Best documentation to understand Crawling, Indexing and Ranking

Hello,

I am building an online school for digital maketers by using only Free and Open Source technologies (true story). I just learnt about YaCy, and I really think it will be a great technology to show to my students what is a search engine from the inside. And to me the first step to learn SEO and SEA as well.

I think I can succeed in installing it, but I am not sure I could find easily how YaCy crawls, index and rank websites.

-> Can anyone send me a link to the documentation that she or he consider as the best to understand how that work?

I plan to open this course around next September/October, it will be for free and accessible to everyone who has an internet connection.

Cheers,

1 Like

There is a YaCy Tutorial Youtube Channel which also has a video about crawling:

Thank you very much for your time, I went through the first videos and in no time I was running my first instance of YaCy (and I am not a developer at all).
I think I understood how the crawler is working so as the index.
Regarding the ranking part, I just would like to double check something with you.
The part that you call: “Solr Boosts”, is it where we can control the ranking algorithm?
For example, by default the title tag is noted as 5.0. Does this mean that the word included within this tag is 5 times higher that the one of the author tag?

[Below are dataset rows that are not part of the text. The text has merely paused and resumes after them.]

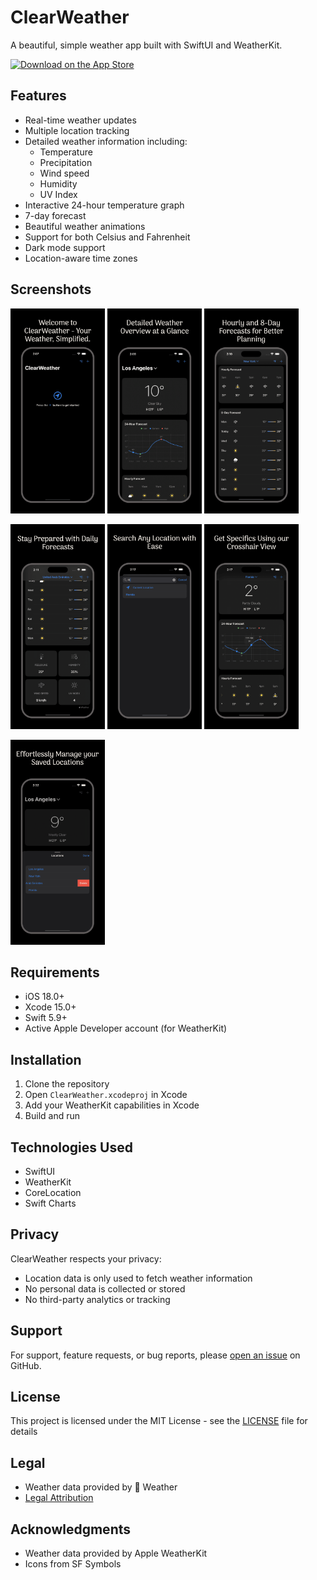 # ClearWeather

A beautiful, simple weather app built with SwiftUI and WeatherKit.

[![Download on the App Store](https://developer.apple.com/assets/elements/badges/download-on-the-app-store.svg)](https://apps.apple.com/app/clearweather/id6476800460)

## Features

- Real-time weather updates
- Multiple location tracking
- Detailed weather information including:
  - Temperature
  - Precipitation
  - Wind speed
  - Humidity
  - UV Index
- Interactive 24-hour temperature graph
- 7-day forecast
- Beautiful weather animations
- Support for both Celsius and Fahrenheit
- Dark mode support
- Location-aware time zones

## Screenshots

<p float="left">
  <img src="Screenshots/iPhone-1.png" width="30%" />
  <img src="Screenshots/iPhone-2.png" width="30%" />
  <img src="Screenshots/iPhone-3.png" width="30%" />
</p>
<p float="left">
  <img src="Screenshots/iPhone-4.png" width="30%" />
  <img src="Screenshots/iPhone-5.png" width="30%" />
  <img src="Screenshots/iPhone-6.png" width="30%" />
</p>
<p float="left">
  <img src="Screenshots/iPhone-7.png" width="30%" />
</p>

## Requirements

- iOS 18.0+
- Xcode 15.0+
- Swift 5.9+
- Active Apple Developer account (for WeatherKit)

## Installation

1. Clone the repository
2. Open `ClearWeather.xcodeproj` in Xcode
3. Add your WeatherKit capabilities in Xcode
4. Build and run

## Technologies Used

- SwiftUI
- WeatherKit
- CoreLocation
- Swift Charts

## Privacy

ClearWeather respects your privacy:

- Location data is only used to fetch weather information
- No personal data is collected or stored
- No third-party analytics or tracking

## Support

For support, feature requests, or bug reports, please [open an issue](https://github.com/tarekchaalan/ClearWeather/issues) on GitHub.

## License

This project is licensed under the MIT License - see the [LICENSE](LICENSE) file for details

## Legal

- Weather data provided by  Weather
- [Legal Attribution](https://weatherkit.apple.com/legal-attribution.html)

## Acknowledgments

- Weather data provided by Apple WeatherKit
- Icons from SF Symbols
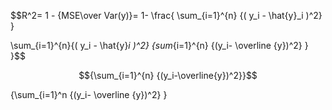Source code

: $$R^2= 1 - {MSE\over Var(y)}= 1- \frac{ \sum_{i=1}^{n} {( y_i - \hat{y}_i )^2} }




\sum_{i=1}^{n}{( y_i - \hat{y}_i )^2} {sum_{i=1}^{n} {(y_i- \overline {y})^2} }  }$$

$${\sum_{i=1}^{n} {(y_i-\overline{y})^2}}$$


 {\sum_{i=1}^n {(y_i- \overline {y})^2} }


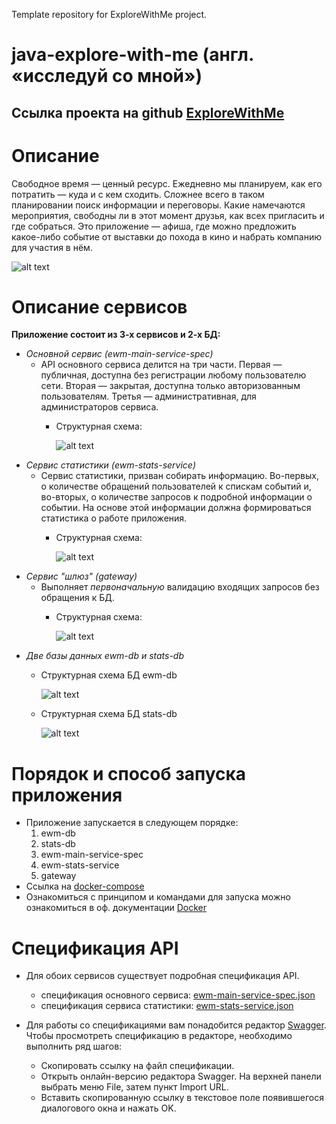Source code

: 
Template repository for ExploreWithMe project.
# java-explore-with-me (англ. «исследуй со мной»)
## Ссылка проекта на github [ExploreWithMe](https://github.com/HONDACIVIC5DDDDD/java-explore-with-me/pull/1)


# Описание 
Свободное время — ценный ресурс. Ежедневно мы планируем, как его потратить — куда и с кем сходить. Сложнее всего в таком планировании поиск информации и переговоры. Какие намечаются мероприятия, свободны ли в этот момент друзья, как всех пригласить и где собраться. Это приложение — афиша, где можно предложить какое-либо событие от выставки до похода в кино и набрать компанию для участия в нём.

![alt text](https://github.com/HONDACIVIC5DDDDD/java-explore-with-me/blob/develop/application.png)
# Описание сервисов
**Приложение состоит из 3-х сервисов и 2-х БД:**

- *Основной сервис (ewm-main-service-spec)*
  - API основного сервиса делится на три части. Первая — публичная, доступна без регистрации любому пользователю сети. Вторая — закрытая, доступна только авторизованным пользователям. Третья — административная, для администраторов сервиса.
    - Структурная схема:

      ![alt text](https://github.com/HONDACIVIC5DDDDD/java-explore-with-me/blob/develop/ewm-main-service-spec.png)
- *Сервис статистики (ewm-stats-service)*
  - Сервис статистики, призван собирать информацию. Во-первых, о количестве обращений пользователей к спискам событий и, во-вторых, о количестве запросов к подробной информации о событии. На основе этой информации должна формироваться статистика о работе приложения.
    - Структурная схема:

      ![alt text](https://github.com/HONDACIVIC5DDDDD/java-explore-with-me/blob/develop/ewm-stats-service.png)
- *Сервис "шлюз" (gateway)*
  - Выполняет *первоначальную* валидацию входящих запросов без обращения к БД.
    - Структурная схема:

      ![alt text](https://github.com/HONDACIVIC5DDDDD/java-explore-with-me/blob/develop/gateway.png)
- *Две базы данных ewm-db и stats-db*
  - Структурная схема БД ewm-db
  
    ![alt text](https://github.com/HONDACIVIC5DDDDD/java-explore-with-me/blob/develop/event.png)
  - Структурная схема БД stats-db
  
    ![alt text](https://github.com/HONDACIVIC5DDDDD/java-explore-with-me/blob/develop/event-stat.png)



# Порядок и способ запуска приложения
- Приложение запускается в следующем порядке:
  1. ewm-db
  2. stats-db
  3. ewm-main-service-spec
  4. ewm-stats-service
  5. gateway
- Ссылка на [docker-compose](https://github.com/HONDACIVIC5DDDDD/java-explore-with-me/blob/develop/docker-compose.yaml)
- Ознакомиться с принципом и командами для запуска можно ознакомиться в оф. документации [Docker](https://docs.docker.com/engine/reference/run/)



# Спецификация API

- Для обоих сервисов существует подробная спецификация API.

    - спецификация основного сервиса: [ewm-main-service-spec.json](https://raw.githubusercontent.com/yandex-praktikum/java-explore-with-me/main/ewm-main-service-spec.json)
    - спецификация сервиса статистики: [ewm-stats-service.json](https://raw.githubusercontent.com/yandex-praktikum/java-explore-with-me/main/ewm-stats-service-spec.json)
  
- Для работы со спецификациями вам понадобится редактор [Swagger](https://editor-next.swagger.io/). Чтобы просмотреть спецификацию в редакторе, необходимо выполнить ряд шагов:

  - Скопировать ссылку на файл спецификации.
  - Открыть онлайн-версию редактора Swagger. На верхней панели выбрать меню File, затем пункт Import URL.
  - Вставить скопированную ссылку в текстовое поле появившегося диалогового окна и нажать OK.





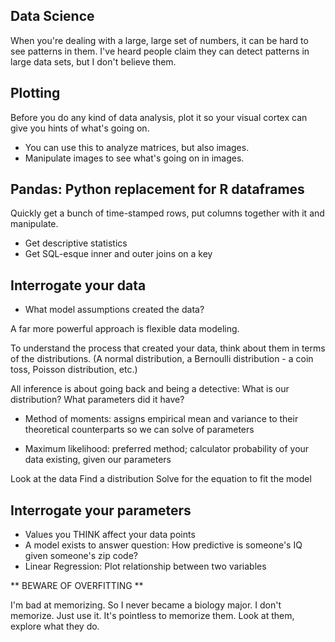 ## Data Science

When you're dealing with a large, large set of numbers, it can be hard to see patterns in them.  I've heard people claim they can detect patterns in large data sets, but I don't believe them.

## Plotting
Before you do any kind of data analysis, plot it so your visual cortex can give you hints of what's going on.

- You can use this to analyze matrices, but also images.
- Manipulate images to see what's going on in images.

## Pandas: Python replacement for R dataframes
Quickly get a bunch of time-stamped rows, put columns together with it and manipulate.

- Get descriptive statistics
- Get SQL-esque inner and outer joins on a key


## Interrogate your data
- What model assumptions created the data?

A far more powerful approach is flexible data modeling.

To understand the process that created your data, think about them in terms of the distributions. (A normal distribution, a Bernoulli distribution - a coin toss, Poisson distribution, etc.)

All inference is about going back and being a detective: What is our distribution? What parameters did it have?

- Method of moments: assigns empirical mean and variance to their theoretical counterparts so we can solve of parameters

- Maximum likelihood: preferred method; calculator probability of your data existing, given our parameters

Look at the data
Find a distribution
Solve for the equation to fit the model

## Interrogate your parameters
- Values you THINK affect your data points
- A model exists to answer question: How predictive is someone's IQ given someone's zip code?
- Linear Regression: Plot relationship between two variables


** BEWARE OF OVERFITTING **

I'm bad at memorizing. So I never became a biology major. I don't memorize. Just use it. It's pointless to memorize them. Look at them, explore what they do. 


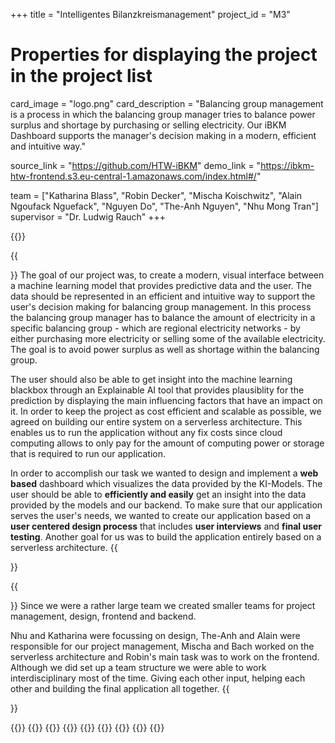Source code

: +++
title = "Intelligentes Bilanzkreismanagement"
project_id = "M3"

# Properties for displaying the project in the project list
card_image = "logo.png"
card_description = "Balancing group management is a process in which the balancing group manager tries to balance power surplus and shortage by purchasing or selling electricity. Our iBKM Dashboard supports the manager's decision making in a modern, efficient and intuitive way."

source_link = "https://github.com/HTW-iBKM"
demo_link = "https://ibkm-htw-frontend.s3.eu-central-1.amazonaws.com/index.html#/"

team = ["Katharina Blass", "Robin Decker", "Mischa Koischwitz", "Alain Ngoufack Nguefack", "Nguyen Do", "The-Anh Nguyen", "Nhu Mong Tran"]
supervisor = "Dr. Ludwig Rauch"
+++

{{<mediathek id="28a4b756e7763759a8c7eb26a02ebff3" title="Presentation">}}

{{<section title="The Objective">}}
The goal of our project was, to create a modern, visual interface between a machine learning model that provides predictive data and the user. The data should be represented in an efficient and intuitive way to support the user's decision making for balancing group management.
In this process the balancing group manager has to balance the amount of electricity in a specific balancing group -  which are regional electricity networks -  by either purchasing more electricity or selling some of the available electricity. The goal is to avoid power surplus as well as shortage within the balancing group.

The user should also be able to get insight into the machine learning blackbox through an Explainable AI tool that provides plausiblity for the prediction by displaying the main influencing factors that have an impact on it.
In order to keep the project as cost efficient and scalable as possible, we agreed on building our entire system on a serverless architecture.
This enables us to run the application without any fix costs since cloud computing allows to only pay for the amount of computing power or storage that is required to run our application.

In order to accomplish our task we wanted to design and implement a **web based** dashboard which visualizes the data provided by the KI-Models.
The user should be able to **efficiently and easily** get an insight into the data provided by the models and our backend.
To make sure that our application serves the user's needs, we wanted to create our application based on a **user centered design process** that includes **user interviews** and **final user testing**.
Another goal for us was to build the application entirely based on a serverless architecture.
{{</section >}}

{{<section title="The Team">}}
Since we were a rather large team we created smaller teams for project management, design, frontend and backend.

Nhu and Katharina were focussing on design, The-Anh and Alain were responsible for our project management, Mischa and Bach worked on the serverless architecture and Robin's main task was to work on the frontend.
Although we did set up a team structure we were able to work interdisciplinary most of the time. Giving each other input, helping each other and building the final application all together.
{{</section >}}

{{<gallery>}}
{{<team-member image="nhu.jpg" name="Nhu">}}
{{<team-member image="mischa.png" name="Mischa">}}
{{<team-member image="the.jpg" name="The-Anh">}}
{{<team-member image="alain.png" name="Alain">}}
{{<team-member image="katharina.jpg" name="Katharina">}}
{{<team-member image="bach.png" name="Bach">}}
{{<team-member image="robin.jpg" name="Robin">}}
{{</gallery>}}
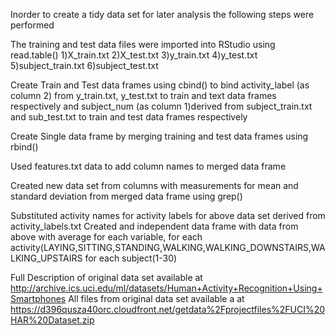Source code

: 
Inorder to create a tidy data set for later analysis the following steps were performed

The training and test data files were imported into RStudio using read.table()
	1)X_train.txt
	2)X_test.txt
	3)y_train.txt
	4)y_test.txt
	5)subject_train.txt
	6)subject_test.txt

Create Train and Test data frames using cbind() to bind activity_label (as column 2) from y_train.txt, y_test.txt to train and text data frames respectively and subject_num (as column 1)derived from subject_train.txt and sub_test.txt to train and test data frames respectively

Create Single data frame by merging training and test data frames using rbind()

Used features.txt data to add column names to merged data frame

Created new data set from columns with measurements for mean and standard deviation from merged data frame using grep() 

Substituted activity names for activity labels for above data set derived from activity_labels.txt
Created and independent data frame with data from above with average for each variable, for each activity(LAYING,SITTING,STANDING,WALKING,WALKING_DOWNSTAIRS,WALKING_UPSTAIRS for each subject(1-30)

Full Description of original data set available at 
http://archive.ics.uci.edu/ml/datasets/Human+Activity+Recognition+Using+Smartphones
All files from original data set available a at
https://d396qusza40orc.cloudfront.net/getdata%2Fprojectfiles%2FUCI%20HAR%20Dataset.zip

Once more thank you very much for your time.

in principle - yes. But under the hood it might be not so easy. The boost factor multiplies a metric called TF*IDF, where TF = term frequency, the number of occurrences of matching terms (… ‘sometimes’ divided by the number of all words in the document) and IDF the inverse document frequency, the count of documents with matching terms.

That means that boost factors have more effect on texts with ‘typically’ less words.
This desciption is still very flat, details can be found in the lucene (which is part of solr) source code documentation at https://lucene.apache.org/core/4_6_0/core/org/apache/lucene/search/similarities/TFIDFSimilarity.html

1 Like

Thank you, this is exactly the answer that I needed in order to move forward.

1 Like